**The problem:**
Nothing but a number should be written: the count of lines below that contain "really".
Material to process section start
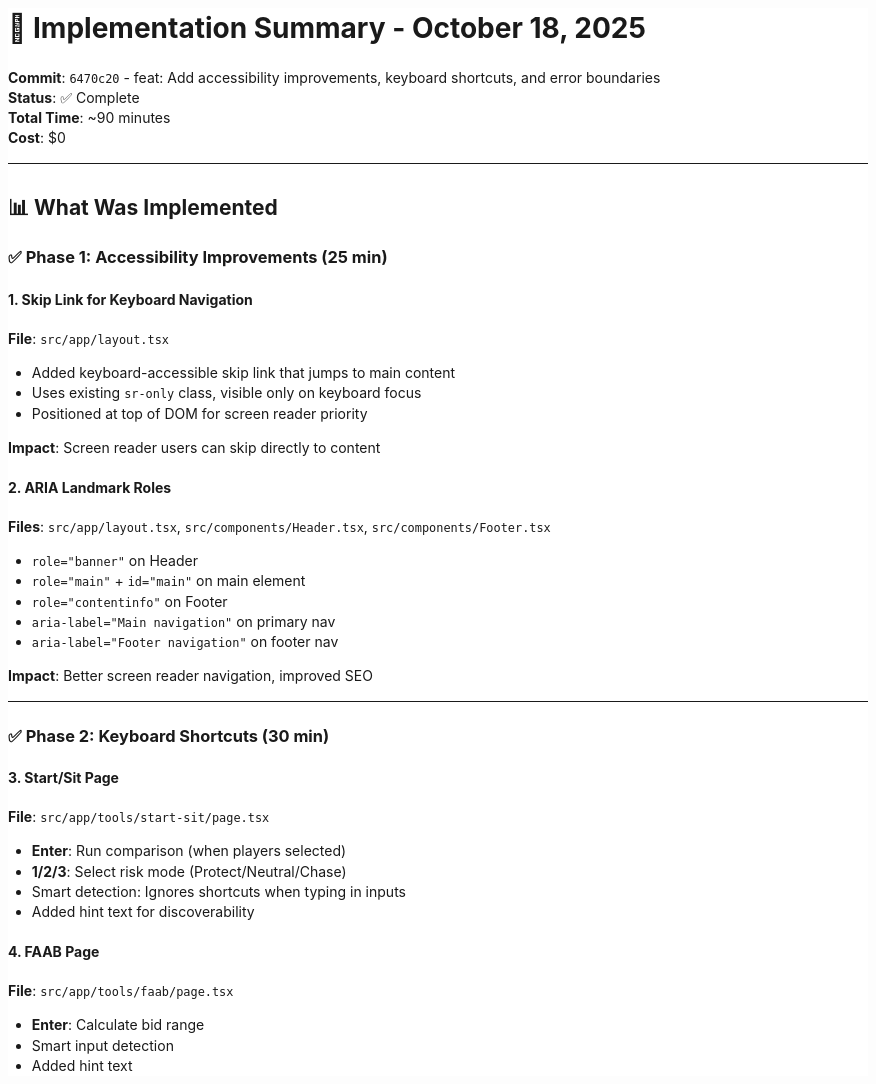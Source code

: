 # 🎉 Implementation Summary - October 18, 2025

**Commit**: `6470c20` - feat: Add accessibility improvements, keyboard shortcuts, and error boundaries  
**Status**: ✅ Complete  
**Total Time**: ~90 minutes  
**Cost**: $0

---

## 📊 What Was Implemented

### ✅ Phase 1: Accessibility Improvements (25 min)

#### 1. **Skip Link for Keyboard Navigation**

**File**: `src/app/layout.tsx`

- Added keyboard-accessible skip link that jumps to main content
- Uses existing `sr-only` class, visible only on keyboard focus
- Positioned at top of DOM for screen reader priority

**Impact**: Screen reader users can skip directly to content

#### 2. **ARIA Landmark Roles**

**Files**: `src/app/layout.tsx`, `src/components/Header.tsx`, `src/components/Footer.tsx`

- `role="banner"` on Header
- `role="main"` + `id="main"` on main element
- `role="contentinfo"` on Footer
- `aria-label="Main navigation"` on primary nav
- `aria-label="Footer navigation"` on footer nav

**Impact**: Better screen reader navigation, improved SEO

---

### ✅ Phase 2: Keyboard Shortcuts (30 min)

#### 3. **Start/Sit Page**

**File**: `src/app/tools/start-sit/page.tsx`

- **Enter**: Run comparison (when players selected)
- **1/2/3**: Select risk mode (Protect/Neutral/Chase)
- Smart detection: Ignores shortcuts when typing in inputs
- Added hint text for discoverability

#### 4. **FAAB Page**

**File**: `src/app/tools/faab/page.tsx`

- **Enter**: Calculate bid range
- Smart input detection
- Added hint text
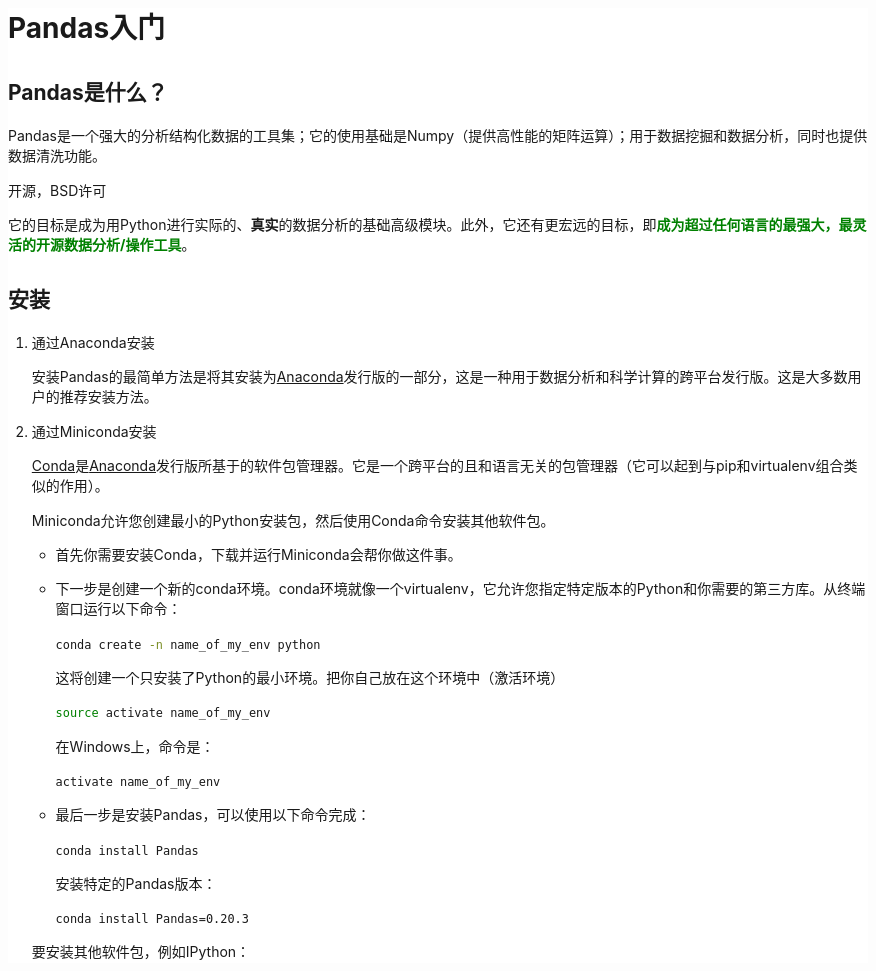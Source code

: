 # Pandas入门

## Pandas是什么？

Pandas是一个强大的分析结构化数据的工具集；它的使用基础是Numpy（提供高性能的矩阵运算）；用于数据挖掘和数据分析，同时也提供数据清洗功能。

开源，BSD许可

它的目标是成为用Python进行实际的、**真实**的数据分析的基础高级模块。此外，它还有更宏远的目标，即<b style="color:green">成为超过任何语言的最强大，最灵活的开源数据分析/操作工具</b>。

## 安装

1. 通过Anaconda安装

   安装Pandas的最简单方法是将其安装为[Anaconda](http://docs.continuum.io/anaconda/)发行版的一部分，这是一种用于数据分析和科学计算的跨平台发行版。这是大多数用户的推荐安装方法。

2. 通过Miniconda安装

   [Conda](http://conda.pydata.org/docs/)是[Anaconda](http://docs.continuum.io/anaconda/)发行版所基于的软件包管理器。它是一个跨平台的且和语言无关的包管理器（它可以起到与pip和virtualenv组合类似的作用）。

   Miniconda允许您创建最小的Python安装包，然后使用Conda命令安装其他软件包。

   - 首先你需要安装Conda，下载并运行Miniconda会帮你做这件事。
   - 下一步是创建一个新的conda环境。conda环境就像一个virtualenv，它允许您指定特定版本的Python和你需要的第三方库。从终端窗口运行以下命令：

     ```sh
     conda create -n name_of_my_env python
     ```

     这将创建一个只安装了Python的最小环境。把你自己放在这个环境中（激活环境）

     ```sh
     source activate name_of_my_env
     ```

     在Windows上，命令是：

     ```bat
     activate name_of_my_env
     ```

   - 最后一步是安装Pandas，可以使用以下命令完成：

     ```sh
     conda install Pandas
     ```

     安装特定的Pandas版本：

     ```sh
     conda install Pandas=0.20.3
     ```

   要安装其他软件包，例如IPython：
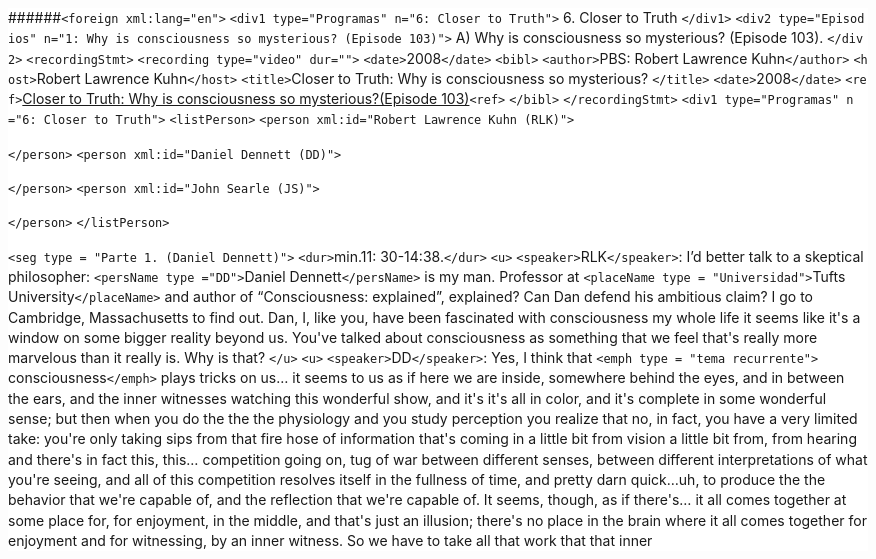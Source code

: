 ######`<foreign xml:lang="en">`
`<div1 type="Programas" n="6: Closer to Truth">`
6. Closer to Truth
`</div1>`
`<div2 type="Episodios" n="1: Why is consciousness so mysterious? (Episode 103)">`
A) Why is consciousness so mysterious? (Episode 103).
`</div2>`
`<recordingStmt>`
 `<recording type="video" dur="">`
  `<date>`2008`</date>`
 `<bibl>`
   `<author>`PBS: Robert Lawrence Kuhn`</author>`
   `<host>`Robert Lawrence Kuhn`</host>`
   `<title>`Closer to Truth:  Why is consciousness so mysterious? `</title>`
   `<date>`2008`</date>`
  `<ref>`[Closer to Truth: Why is consciousness so mysterious?(Episode 103)](https://www.youtube.com/watch?v=fAI1hRIbz6E&list=PLFJr3pJl27pLK5OYXQAv3fD_uagWDwNzT&index=3&t=1139s)`<ref>`
  `</bibl>`
`</recordingStmt>`
`<div1 type="Programas" n="6: Closer to Truth">`
   `<listPerson>`
 `<person xml:id="Robert Lawrence Kuhn (RLK)">`

 `</person>`
 `<person xml:id="Daniel Dennett (DD)">`

 `</person>`
 `<person xml:id="John Searle (JS)">`

 `</person>`
`</listPerson>`


`<seg type = "Parte 1. (Daniel Dennett)">`
   `<dur>`min.11: 30-14:38.`</dur>`
`<u>` `<speaker>`RLK`</speaker>`: I’d better talk to a skeptical philosopher: `<persName type ="DD">`Daniel Dennett`</persName>` is my
man. Professor at `<placeName type = "Universidad">`Tufts University`</placeName>` and author of “Consciousness: explained”, explained? Can Dan defend his ambitious claim? I go to Cambridge, Massachusetts to find out.
Dan, I, like you, have been fascinated with consciousness my whole life it seems like it's a window on some
bigger reality beyond us. You've talked about consciousness as something that we feel that's really more
marvelous than it really is. Why is that? `</u>`
`<u>` `<speaker>`DD`</speaker>`: Yes, I think that `<emph type = "tema recurrente">`consciousness`</emph>` plays tricks on us… it seems to us as if here we are inside, somewhere behind the eyes, and in between the ears, and the inner witnesses watching this
wonderful show, and it's it's all in color, and it's complete in some wonderful sense; but then when you do
the the the physiology and you study perception you realize that no, in fact, you have a very limited take:
you're only taking sips from that fire hose of information that's coming in a little bit from vision a little bit
from, from hearing and there's in fact this, this… competition going on, tug of war between different senses,
between different interpretations of what you're seeing, and all of this competition resolves itself in the
fullness of time, and pretty darn quick…uh, to produce the the behavior that we're capable of, and the
reflection that we're capable of. It seems, though, as if there's… it all comes together at some place for, for
enjoyment, in the middle, and that's just an illusion; there's no place in the brain where it all comes together
for enjoyment and for witnessing, by an inner witness. So we have to take all that work that that inner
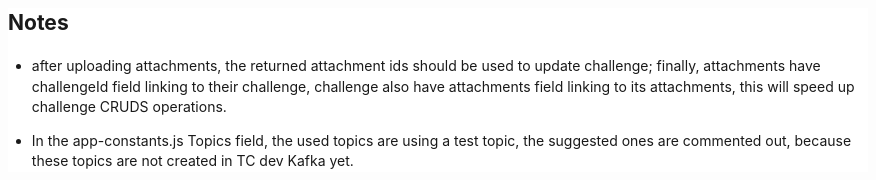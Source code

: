## Notes

- after uploading attachments, the returned attachment ids should be used to update challenge;
  finally, attachments have challengeId field linking to their challenge,
  challenge also have attachments field linking to its attachments,
  this will speed up challenge CRUDS operations.

- In the app-constants.js Topics field, the used topics are using a test topic,
  the suggested ones are commented out, because these topics are not created in TC dev Kafka yet.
Material to process section end
**Answer box:**
2